Today we wrap up our discussion of the foundations of a meditation practice. If you’ve followed me this far I know you’re disappointed there’s no cross-legged chanting.
Just to recap, BRFWA stands for Breathing, which is the foundation to all of life (no breathing, no life); Relaxing, or letting go of stress; Feeling with our bodies, our emotions and our mind; and Watching our reactions. We’ve tried all of it without judgment. This brings me to Allow.
We are human and therefore we all make mistakes. Hopefully you recognize this and are compassionate with yourself when you don’t live up to your internal expectations.
I am not saying “mistakes happen” is the universal get out of jail free card. We are still responsible for our choices, progress and learning. What I am saying is that struggle is positive. And that we need to make space for failure. I learn the most when I fail. If something comes easily I have a tendency to take it for granted, to become unaware of it (remember breathing?)
“The highest spiritual practice is self-observation without judgment.”
Allow is exactly that, the practice of self-observation without judgment.
Struggling with Allow
Allow is one of the more difficult practices for most people. Even today, I struggle with this practice. But it is also one of the most important practices for me. Like most people, I am my own worst critic. Allow empowers me to turn down the volume on that inner critic, to tell him to go away.
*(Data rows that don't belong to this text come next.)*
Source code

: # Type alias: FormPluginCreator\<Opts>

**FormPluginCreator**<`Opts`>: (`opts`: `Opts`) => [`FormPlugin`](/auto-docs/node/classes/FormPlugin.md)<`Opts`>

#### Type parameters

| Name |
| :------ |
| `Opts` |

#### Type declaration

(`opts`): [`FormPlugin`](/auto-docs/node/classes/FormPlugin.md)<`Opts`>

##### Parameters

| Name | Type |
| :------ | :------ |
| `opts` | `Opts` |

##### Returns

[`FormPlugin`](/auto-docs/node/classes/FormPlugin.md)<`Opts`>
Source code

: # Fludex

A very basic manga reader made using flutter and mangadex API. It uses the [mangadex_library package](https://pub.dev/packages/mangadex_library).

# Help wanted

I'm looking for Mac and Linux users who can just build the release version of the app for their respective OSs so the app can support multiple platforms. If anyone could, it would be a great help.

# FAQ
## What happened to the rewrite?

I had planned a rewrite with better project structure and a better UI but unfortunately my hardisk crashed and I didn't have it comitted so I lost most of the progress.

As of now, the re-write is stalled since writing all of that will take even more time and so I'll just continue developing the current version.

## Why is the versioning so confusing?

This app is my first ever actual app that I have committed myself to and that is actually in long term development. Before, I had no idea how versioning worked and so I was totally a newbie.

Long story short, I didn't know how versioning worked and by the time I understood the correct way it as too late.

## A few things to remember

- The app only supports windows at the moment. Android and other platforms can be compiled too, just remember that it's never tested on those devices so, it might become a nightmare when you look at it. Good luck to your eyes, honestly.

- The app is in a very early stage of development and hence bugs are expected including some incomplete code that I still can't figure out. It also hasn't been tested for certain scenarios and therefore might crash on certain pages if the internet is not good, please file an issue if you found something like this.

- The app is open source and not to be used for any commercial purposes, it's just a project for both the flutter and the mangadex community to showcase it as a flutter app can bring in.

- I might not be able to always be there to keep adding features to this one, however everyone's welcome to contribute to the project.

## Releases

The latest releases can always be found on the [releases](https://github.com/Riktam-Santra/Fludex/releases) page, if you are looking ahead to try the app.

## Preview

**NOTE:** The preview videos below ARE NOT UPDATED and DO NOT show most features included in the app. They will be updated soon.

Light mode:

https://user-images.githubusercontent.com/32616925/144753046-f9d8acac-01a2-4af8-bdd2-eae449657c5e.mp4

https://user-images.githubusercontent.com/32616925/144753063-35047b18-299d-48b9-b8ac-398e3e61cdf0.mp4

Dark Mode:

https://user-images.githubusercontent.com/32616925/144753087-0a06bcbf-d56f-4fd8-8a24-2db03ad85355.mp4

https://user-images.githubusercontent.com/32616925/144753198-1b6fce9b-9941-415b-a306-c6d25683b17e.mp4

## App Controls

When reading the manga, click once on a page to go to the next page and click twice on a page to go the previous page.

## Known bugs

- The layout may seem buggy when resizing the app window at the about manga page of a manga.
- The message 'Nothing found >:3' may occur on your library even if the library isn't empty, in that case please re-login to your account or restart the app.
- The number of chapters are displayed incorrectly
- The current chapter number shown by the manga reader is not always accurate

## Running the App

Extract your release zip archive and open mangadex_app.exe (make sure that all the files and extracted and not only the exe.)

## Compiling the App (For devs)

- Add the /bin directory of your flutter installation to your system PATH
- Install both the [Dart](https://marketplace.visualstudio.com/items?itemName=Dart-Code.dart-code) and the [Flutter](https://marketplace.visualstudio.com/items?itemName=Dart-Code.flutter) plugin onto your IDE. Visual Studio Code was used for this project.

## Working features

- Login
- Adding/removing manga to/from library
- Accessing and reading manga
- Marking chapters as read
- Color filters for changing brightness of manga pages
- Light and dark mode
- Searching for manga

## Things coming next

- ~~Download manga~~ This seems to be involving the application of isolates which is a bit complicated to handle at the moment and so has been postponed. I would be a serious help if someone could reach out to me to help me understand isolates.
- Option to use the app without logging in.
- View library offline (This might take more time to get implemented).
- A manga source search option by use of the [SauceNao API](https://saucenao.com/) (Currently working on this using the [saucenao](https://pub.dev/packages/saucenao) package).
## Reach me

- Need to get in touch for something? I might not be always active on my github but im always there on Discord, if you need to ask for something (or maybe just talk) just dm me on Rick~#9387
Releasing my inner critic was difficult, in fact, it was terrifying. But I tried it. And the coolest thing happened. I was able to extend a hand of peace and kindness to someone instead of a fist (not literally). In that act I saw this person soften and open; I felt a release that was unexpected and powerful. My self-compassion initiated a positive change in someone else. Cool.
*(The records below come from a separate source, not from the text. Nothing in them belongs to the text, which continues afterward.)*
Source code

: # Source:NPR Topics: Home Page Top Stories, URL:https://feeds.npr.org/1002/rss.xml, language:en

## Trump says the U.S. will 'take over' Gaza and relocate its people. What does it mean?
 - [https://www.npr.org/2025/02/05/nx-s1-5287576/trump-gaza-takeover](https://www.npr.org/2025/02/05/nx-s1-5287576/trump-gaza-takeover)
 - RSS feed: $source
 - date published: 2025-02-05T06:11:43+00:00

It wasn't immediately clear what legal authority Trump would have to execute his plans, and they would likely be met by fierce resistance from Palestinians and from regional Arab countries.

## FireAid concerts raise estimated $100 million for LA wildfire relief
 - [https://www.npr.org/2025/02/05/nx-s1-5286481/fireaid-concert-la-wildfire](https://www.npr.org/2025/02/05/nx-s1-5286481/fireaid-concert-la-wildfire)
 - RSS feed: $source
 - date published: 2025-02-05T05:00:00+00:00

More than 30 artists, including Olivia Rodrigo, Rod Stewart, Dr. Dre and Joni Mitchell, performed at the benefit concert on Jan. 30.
Take a few moments here and breathe. Absorb. This is some fairly deep water, but stick with me.
Allowing for our own faults and imperfections dissolves the barrier between us and the rest of the universe.
In reacting with kindness and acceptance we create change. And like a pebble being dropped in a still pond, that change ripples through the world. Because that change is a positive one, the world becomes a little better place to live.
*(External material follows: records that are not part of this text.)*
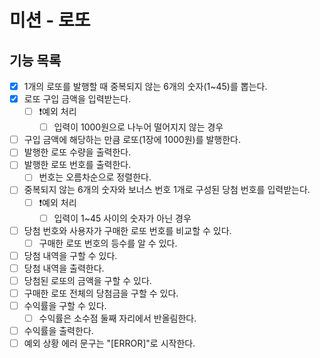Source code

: # 미션 - 로또

## 기능 목록

- [x] 1개의 로또를 발행할 때 중복되지 않는 6개의 숫자(1~45)를 뽑는다.
- [x] 로또 구입 금액을 입력받는다.
  - [ ] ❗️예외 처리
    - [ ] 입력이 1000원으로 나누어 떨어지지 않는 경우
- [ ] 구입 금액에 해당하는 만큼 로또(1장에 1000원)를 발행한다.
- [ ] 발행한 로또 수량을 출력한다.
- [ ] 발행한 로또 번호를 출력한다.
  - [ ] 번호는 오름차순으로 정렬한다.
- [ ] 중복되지 않는 6개의 숫자와 보너스 번호 1개로 구성된 당첨 번호를 입력받는다.
  - [ ] ❗️예외 처리
    - [ ] 입력이 1~45 사이의 숫자가 아닌 경우
- [ ] 당첨 번호와 사용자가 구매한 로또 번호를 비교할 수 있다.
  - [ ] 구매한 로또 번호의 등수를 알 수 있다.
- [ ] 당첨 내역을 구할 수 있다.
- [ ] 당첨 내역을 출력한다.
- [ ] 당첨된 로또의 금액을 구할 수 있다.
- [ ] 구매한 로또 전체의 당첨금을 구할 수 있다.
- [ ] 수익률을 구할 수 있다.
  - [ ] 수익률은 소수점 둘째 자리에서 반올림한다.
- [ ] 수익률을 출력한다.
- [ ] 예외 상황 에러 문구는 "[ERROR]"로 시작한다.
Time to breathe again. How does this feel? Can you accept these ideas readily? Or are your beliefs challenged?
You got a break from homework in the last post; not this time. It’s time to use the practices of breathing, relaxing, feeling and watching to create reactions that are conscious choices. Start small. One change a day is all it takes.
As you implement these practices, try to remember you’re learning and that struggle is expected. Be kind to yourself and acknowledge your journey. Recognize that not every day will be rainbows and unicorns.
Don’t feel like you must figure out all this on your own. In traditional meditation practices a mentor guides, supports and encourages beginners. This support is not a luxury, but a necessary part of the journey. You would never expect to learn the piano without a teacher. Reach out to me, a yoga teacher, a loved one or a friend. Discuss these ideas and the changes you’re implementing. Ask this person to support your efforts.
So some days will be tough. Allow yourself the support and encouragement to pick your-self up and try again. Success is not always attaining your goal on the first try. Sometimes a successful day is the one where you simply refused to quit.